Below are the records; collect from them each line containing the string "upscaling".

Segment Start: Records for processing

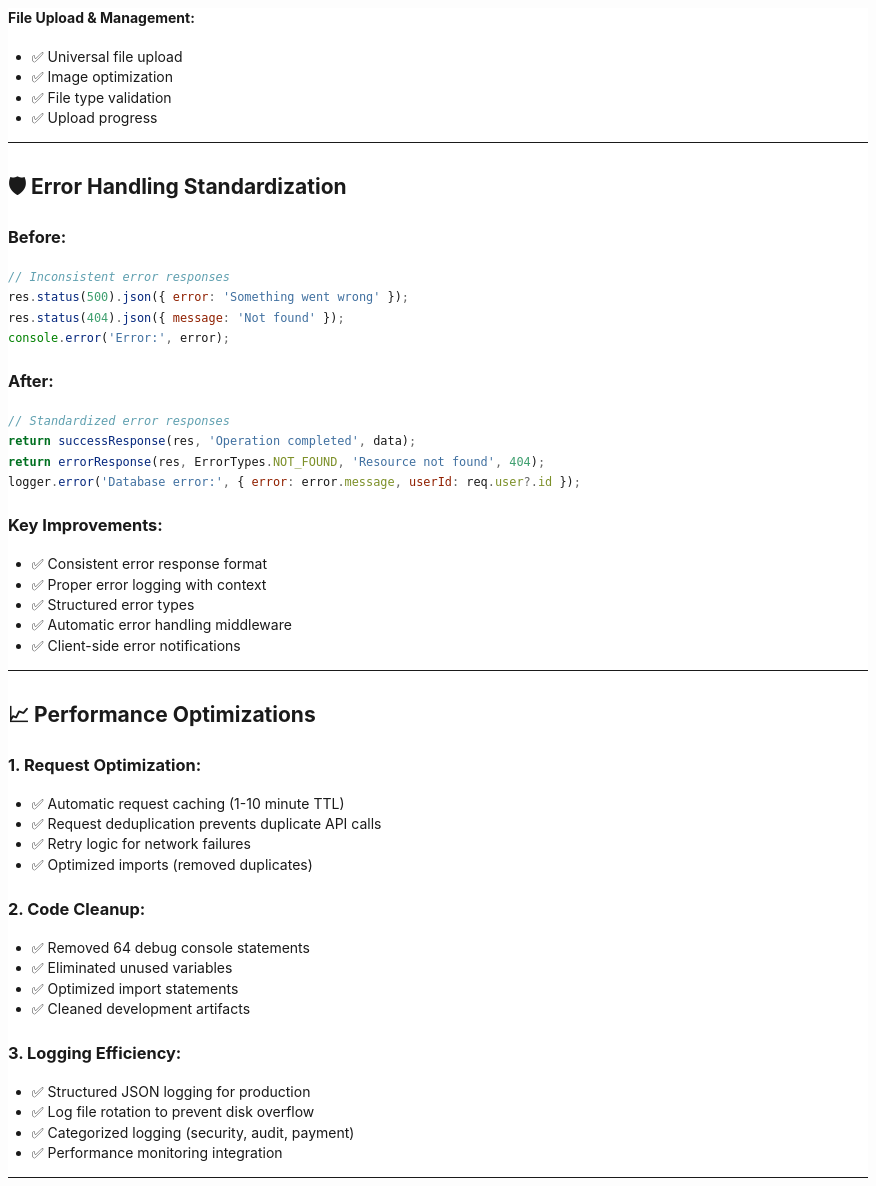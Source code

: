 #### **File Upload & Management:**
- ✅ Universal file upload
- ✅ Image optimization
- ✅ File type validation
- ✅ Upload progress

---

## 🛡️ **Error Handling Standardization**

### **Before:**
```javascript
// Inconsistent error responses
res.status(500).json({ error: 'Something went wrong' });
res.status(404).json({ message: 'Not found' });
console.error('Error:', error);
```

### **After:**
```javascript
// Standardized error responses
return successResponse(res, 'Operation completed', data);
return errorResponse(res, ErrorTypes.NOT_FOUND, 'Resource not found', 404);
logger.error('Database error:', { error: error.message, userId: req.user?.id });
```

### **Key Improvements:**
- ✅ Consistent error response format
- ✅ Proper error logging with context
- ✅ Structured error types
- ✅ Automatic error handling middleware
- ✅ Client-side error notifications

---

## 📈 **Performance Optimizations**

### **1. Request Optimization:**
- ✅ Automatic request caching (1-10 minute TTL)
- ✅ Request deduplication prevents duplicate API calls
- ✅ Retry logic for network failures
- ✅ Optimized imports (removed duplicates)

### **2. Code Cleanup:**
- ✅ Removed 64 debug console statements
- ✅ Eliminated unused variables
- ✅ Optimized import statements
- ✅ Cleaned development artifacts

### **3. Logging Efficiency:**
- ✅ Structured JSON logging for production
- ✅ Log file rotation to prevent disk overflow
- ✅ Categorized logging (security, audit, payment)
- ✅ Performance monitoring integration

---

Segment End: Records for processing
Segment Start: Records for processing

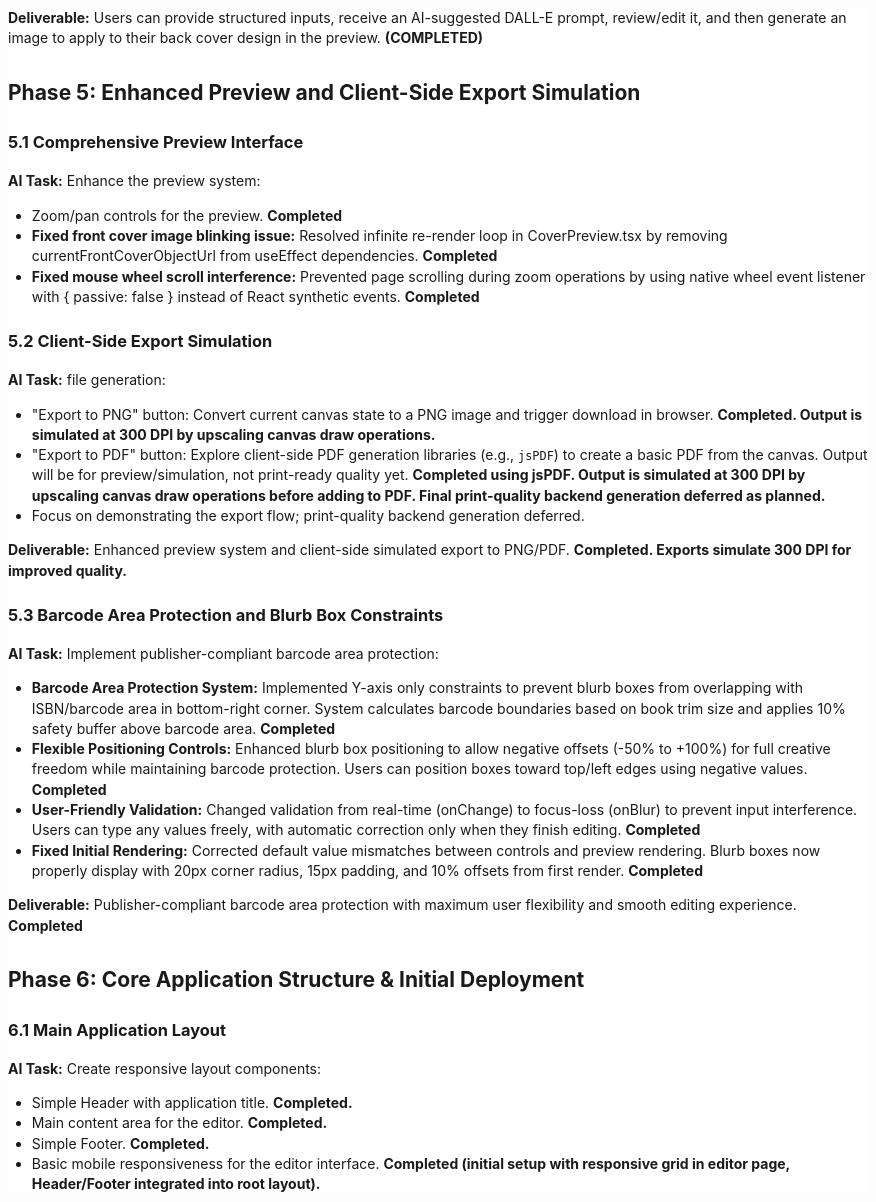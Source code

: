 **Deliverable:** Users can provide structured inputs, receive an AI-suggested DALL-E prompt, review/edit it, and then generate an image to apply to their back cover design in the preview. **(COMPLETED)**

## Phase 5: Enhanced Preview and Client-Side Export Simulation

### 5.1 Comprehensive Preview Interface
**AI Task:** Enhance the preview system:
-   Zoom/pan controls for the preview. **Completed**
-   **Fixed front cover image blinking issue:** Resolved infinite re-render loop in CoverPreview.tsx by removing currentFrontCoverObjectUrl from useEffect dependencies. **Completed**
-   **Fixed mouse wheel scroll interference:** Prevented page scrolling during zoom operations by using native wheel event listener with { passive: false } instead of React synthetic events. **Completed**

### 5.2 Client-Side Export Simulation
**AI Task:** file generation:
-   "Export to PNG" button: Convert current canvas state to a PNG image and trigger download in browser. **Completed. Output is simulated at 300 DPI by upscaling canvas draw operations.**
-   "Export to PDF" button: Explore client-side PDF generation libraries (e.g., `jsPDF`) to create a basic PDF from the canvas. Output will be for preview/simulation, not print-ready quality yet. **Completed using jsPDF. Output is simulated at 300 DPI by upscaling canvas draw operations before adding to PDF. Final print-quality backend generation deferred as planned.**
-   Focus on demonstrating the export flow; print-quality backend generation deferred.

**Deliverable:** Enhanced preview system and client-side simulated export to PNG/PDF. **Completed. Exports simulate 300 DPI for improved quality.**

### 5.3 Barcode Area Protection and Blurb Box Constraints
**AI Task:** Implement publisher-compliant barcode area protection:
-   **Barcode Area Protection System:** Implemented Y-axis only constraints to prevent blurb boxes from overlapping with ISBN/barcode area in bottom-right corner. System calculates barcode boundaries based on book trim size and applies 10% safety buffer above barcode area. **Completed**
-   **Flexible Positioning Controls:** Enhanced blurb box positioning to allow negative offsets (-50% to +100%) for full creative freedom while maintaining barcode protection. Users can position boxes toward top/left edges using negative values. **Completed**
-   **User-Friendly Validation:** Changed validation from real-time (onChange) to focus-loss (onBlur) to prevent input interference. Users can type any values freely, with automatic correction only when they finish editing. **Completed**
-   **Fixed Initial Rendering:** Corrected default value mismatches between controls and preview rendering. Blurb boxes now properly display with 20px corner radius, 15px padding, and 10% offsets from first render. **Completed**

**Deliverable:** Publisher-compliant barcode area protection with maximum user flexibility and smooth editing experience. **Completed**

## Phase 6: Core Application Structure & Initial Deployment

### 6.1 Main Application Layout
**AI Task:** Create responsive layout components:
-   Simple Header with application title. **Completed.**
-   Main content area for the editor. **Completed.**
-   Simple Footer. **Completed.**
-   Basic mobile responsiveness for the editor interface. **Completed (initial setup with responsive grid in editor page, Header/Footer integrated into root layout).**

Segment End: Records for processing
Segment Start: Records for processing

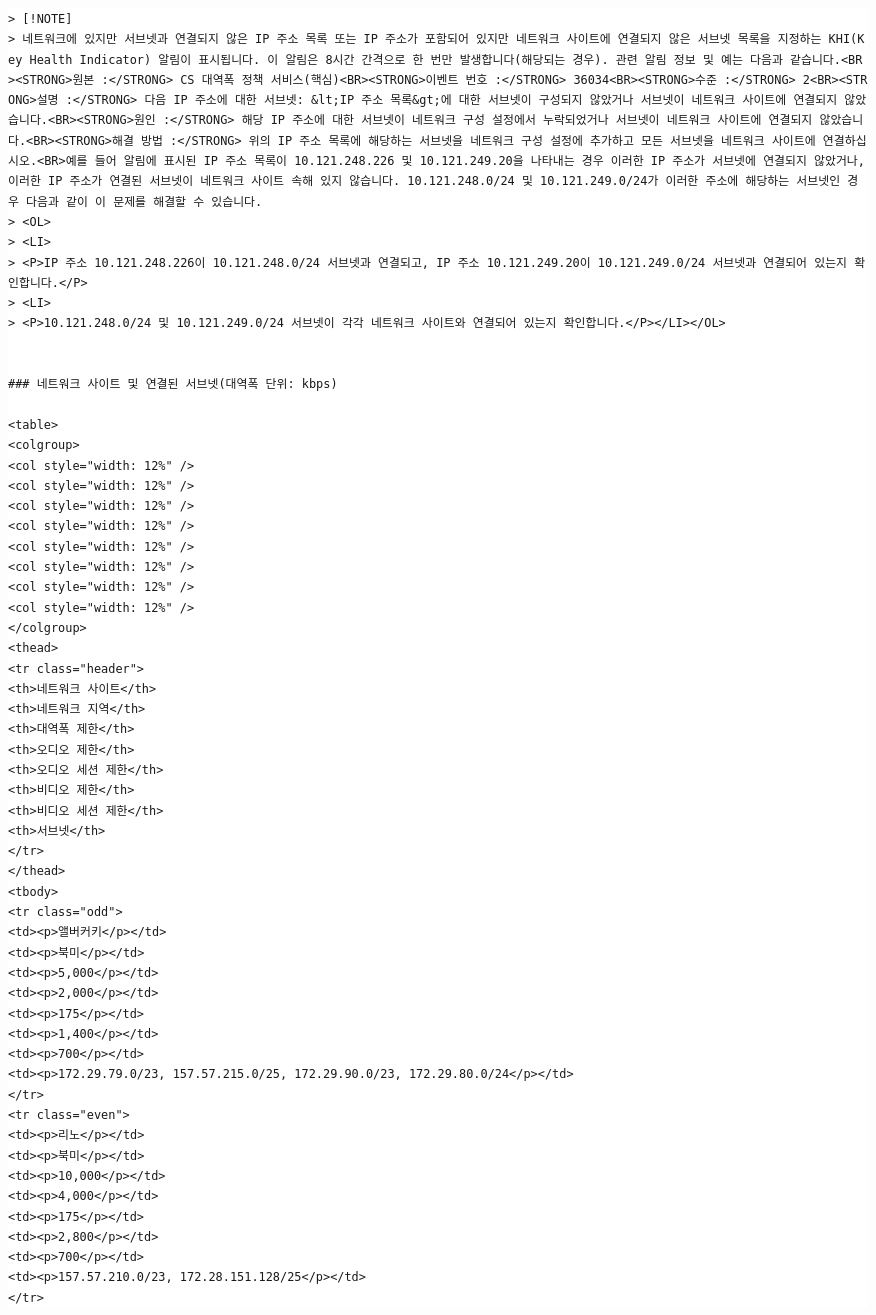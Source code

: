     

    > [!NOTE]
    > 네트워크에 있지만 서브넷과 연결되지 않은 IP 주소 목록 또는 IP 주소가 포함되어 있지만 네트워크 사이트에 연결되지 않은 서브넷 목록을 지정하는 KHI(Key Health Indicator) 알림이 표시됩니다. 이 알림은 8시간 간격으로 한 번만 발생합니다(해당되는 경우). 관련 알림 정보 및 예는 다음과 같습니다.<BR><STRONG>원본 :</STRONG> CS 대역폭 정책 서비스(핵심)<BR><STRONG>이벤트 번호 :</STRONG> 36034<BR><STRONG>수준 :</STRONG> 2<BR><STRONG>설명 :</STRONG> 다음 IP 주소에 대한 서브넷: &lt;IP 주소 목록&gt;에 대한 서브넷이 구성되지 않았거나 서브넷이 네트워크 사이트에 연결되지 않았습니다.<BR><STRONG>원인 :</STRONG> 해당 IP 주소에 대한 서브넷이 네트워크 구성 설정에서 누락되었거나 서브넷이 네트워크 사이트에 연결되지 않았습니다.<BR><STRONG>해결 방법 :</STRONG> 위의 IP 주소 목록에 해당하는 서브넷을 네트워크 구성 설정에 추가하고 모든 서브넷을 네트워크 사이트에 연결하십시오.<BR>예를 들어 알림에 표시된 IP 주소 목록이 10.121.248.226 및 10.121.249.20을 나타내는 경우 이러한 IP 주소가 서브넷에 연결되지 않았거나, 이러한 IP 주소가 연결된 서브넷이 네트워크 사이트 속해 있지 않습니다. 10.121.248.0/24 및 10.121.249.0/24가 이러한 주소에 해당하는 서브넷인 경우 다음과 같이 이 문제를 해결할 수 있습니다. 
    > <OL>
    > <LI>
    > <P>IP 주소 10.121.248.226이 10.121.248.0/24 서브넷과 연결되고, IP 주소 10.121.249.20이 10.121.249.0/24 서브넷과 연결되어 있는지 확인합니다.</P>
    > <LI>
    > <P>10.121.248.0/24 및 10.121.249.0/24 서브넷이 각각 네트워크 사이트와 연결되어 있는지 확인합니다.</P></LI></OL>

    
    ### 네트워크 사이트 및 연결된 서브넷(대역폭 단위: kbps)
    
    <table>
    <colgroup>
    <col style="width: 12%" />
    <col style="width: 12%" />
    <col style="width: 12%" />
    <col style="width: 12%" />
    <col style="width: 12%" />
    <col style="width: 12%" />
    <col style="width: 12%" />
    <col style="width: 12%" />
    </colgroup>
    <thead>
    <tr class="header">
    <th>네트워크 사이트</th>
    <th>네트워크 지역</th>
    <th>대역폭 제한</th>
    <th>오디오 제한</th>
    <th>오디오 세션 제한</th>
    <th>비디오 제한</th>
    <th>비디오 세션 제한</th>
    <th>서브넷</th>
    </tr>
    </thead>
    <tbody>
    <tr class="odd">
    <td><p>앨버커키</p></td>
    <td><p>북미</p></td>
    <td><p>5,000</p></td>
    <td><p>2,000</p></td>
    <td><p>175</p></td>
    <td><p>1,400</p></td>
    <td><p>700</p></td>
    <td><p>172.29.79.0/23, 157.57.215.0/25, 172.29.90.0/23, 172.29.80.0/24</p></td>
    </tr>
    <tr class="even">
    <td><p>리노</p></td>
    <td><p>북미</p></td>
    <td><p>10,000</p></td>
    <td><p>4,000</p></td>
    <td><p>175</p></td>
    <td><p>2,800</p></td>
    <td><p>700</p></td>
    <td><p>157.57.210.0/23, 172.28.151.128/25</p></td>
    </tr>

Segment End: Records for processing

▶ [Exercise response]
-   "Export to PNG" button: Convert current canvas state to a PNG image and trigger download in browser. **Completed. Output is simulated at 300 DPI by upscaling canvas draw operations.**
-   "Export to PDF" button: Explore client-side PDF generation libraries (e.g., `jsPDF`) to create a basic PDF from the canvas. Output will be for preview/simulation, not print-ready quality yet. **Completed using jsPDF. Output is simulated at 300 DPI by upscaling canvas draw operations before adding to PDF. Final print-quality backend generation deferred as planned.**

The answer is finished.